# [What you need to do]
Please print the listing that follows word for word, but skip any pictures it holds.

___ Input data ___

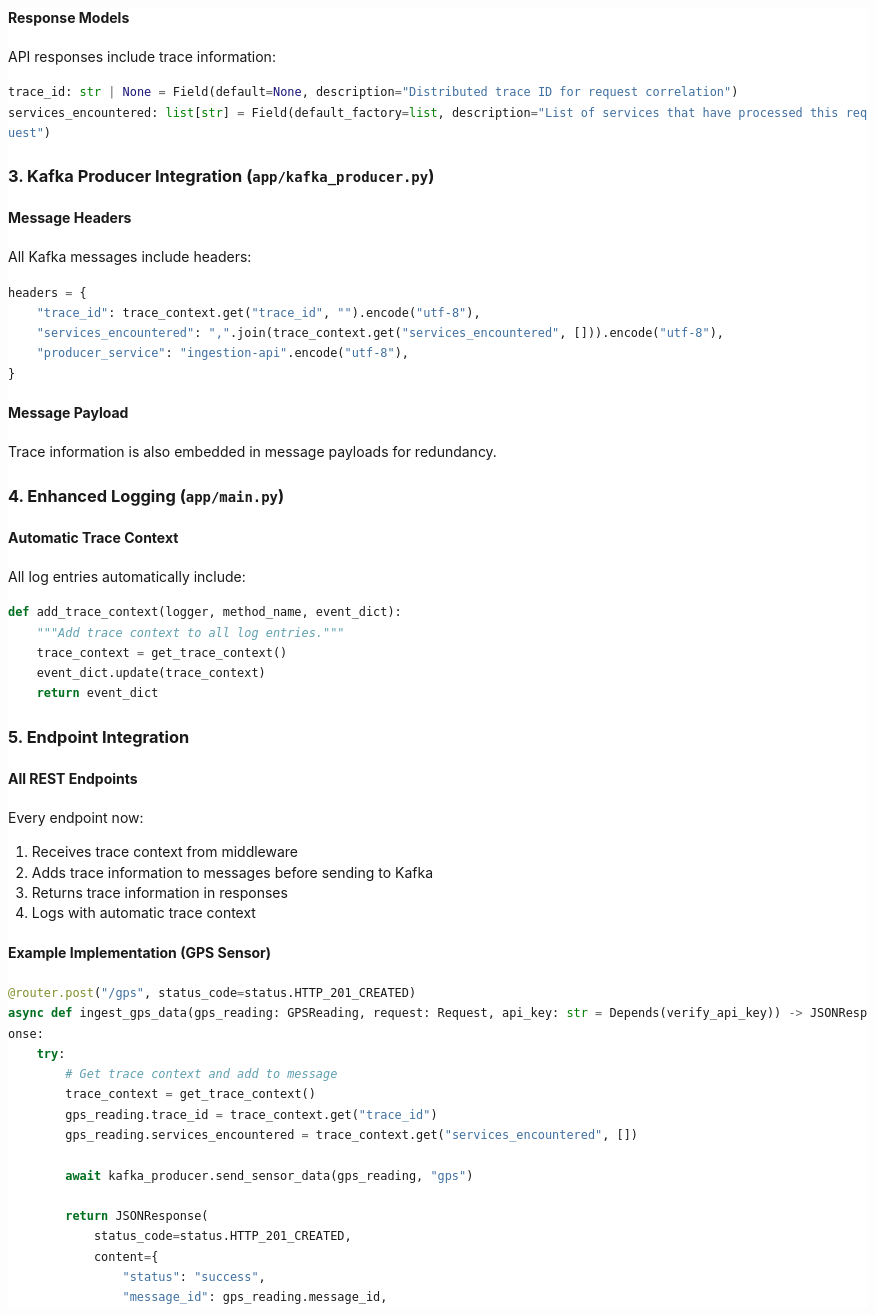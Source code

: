 #### Response Models
API responses include trace information:
```python
trace_id: str | None = Field(default=None, description="Distributed trace ID for request correlation")
services_encountered: list[str] = Field(default_factory=list, description="List of services that have processed this request")
```

### 3. Kafka Producer Integration (`app/kafka_producer.py`)

#### Message Headers
All Kafka messages include headers:
```python
headers = {
    "trace_id": trace_context.get("trace_id", "").encode("utf-8"),
    "services_encountered": ",".join(trace_context.get("services_encountered", [])).encode("utf-8"),
    "producer_service": "ingestion-api".encode("utf-8"),
}
```

#### Message Payload
Trace information is also embedded in message payloads for redundancy.

### 4. Enhanced Logging (`app/main.py`)

#### Automatic Trace Context
All log entries automatically include:
```python
def add_trace_context(logger, method_name, event_dict):
    """Add trace context to all log entries."""
    trace_context = get_trace_context()
    event_dict.update(trace_context)
    return event_dict
```

### 5. Endpoint Integration

#### All REST Endpoints
Every endpoint now:
1. Receives trace context from middleware
2. Adds trace information to messages before sending to Kafka
3. Returns trace information in responses
4. Logs with automatic trace context

#### Example Implementation (GPS Sensor)
```python
@router.post("/gps", status_code=status.HTTP_201_CREATED)
async def ingest_gps_data(gps_reading: GPSReading, request: Request, api_key: str = Depends(verify_api_key)) -> JSONResponse:
    try:
        # Get trace context and add to message
        trace_context = get_trace_context()
        gps_reading.trace_id = trace_context.get("trace_id")
        gps_reading.services_encountered = trace_context.get("services_encountered", [])

        await kafka_producer.send_sensor_data(gps_reading, "gps")

        return JSONResponse(
            status_code=status.HTTP_201_CREATED,
            content={
                "status": "success",
                "message_id": gps_reading.message_id,
```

___

# [Answer to this task]
Source code

: #### Response Models
API responses include trace information:
```python
trace_id: str | None = Field(default=None, description="Distributed trace ID for request correlation")
services_encountered: list[str] = Field(default_factory=list, description="List of services that have processed this request")
```

### 3. Kafka Producer Integration (`app/kafka_producer.py`)

#### Message Headers
All Kafka messages include headers:
```python
headers = {
    "trace_id": trace_context.get("trace_id", "").encode("utf-8"),
    "services_encountered": ",".join(trace_context.get("services_encountered", [])).encode("utf-8"),
    "producer_service": "ingestion-api".encode("utf-8"),
}
```

#### Message Payload
Trace information is also embedded in message payloads for redundancy.

### 4. Enhanced Logging (`app/main.py`)

#### Automatic Trace Context
All log entries automatically include:
```python
def add_trace_context(logger, method_name, event_dict):
    """Add trace context to all log entries."""
    trace_context = get_trace_context()
    event_dict.update(trace_context)
    return event_dict
```

### 5. Endpoint Integration

#### All REST Endpoints
Every endpoint now:
1. Receives trace context from middleware
2. Adds trace information to messages before sending to Kafka
3. Returns trace information in responses
4. Logs with automatic trace context

#### Example Implementation (GPS Sensor)
```python
@router.post("/gps", status_code=status.HTTP_201_CREATED)
async def ingest_gps_data(gps_reading: GPSReading, request: Request, api_key: str = Depends(verify_api_key)) -> JSONResponse:
    try:
        # Get trace context and add to message
        trace_context = get_trace_context()
        gps_reading.trace_id = trace_context.get("trace_id")
        gps_reading.services_encountered = trace_context.get("services_encountered", [])

        await kafka_producer.send_sensor_data(gps_reading, "gps")

        return JSONResponse(
            status_code=status.HTTP_201_CREATED,
            content={
                "status": "success",
                "message_id": gps_reading.message_id,
```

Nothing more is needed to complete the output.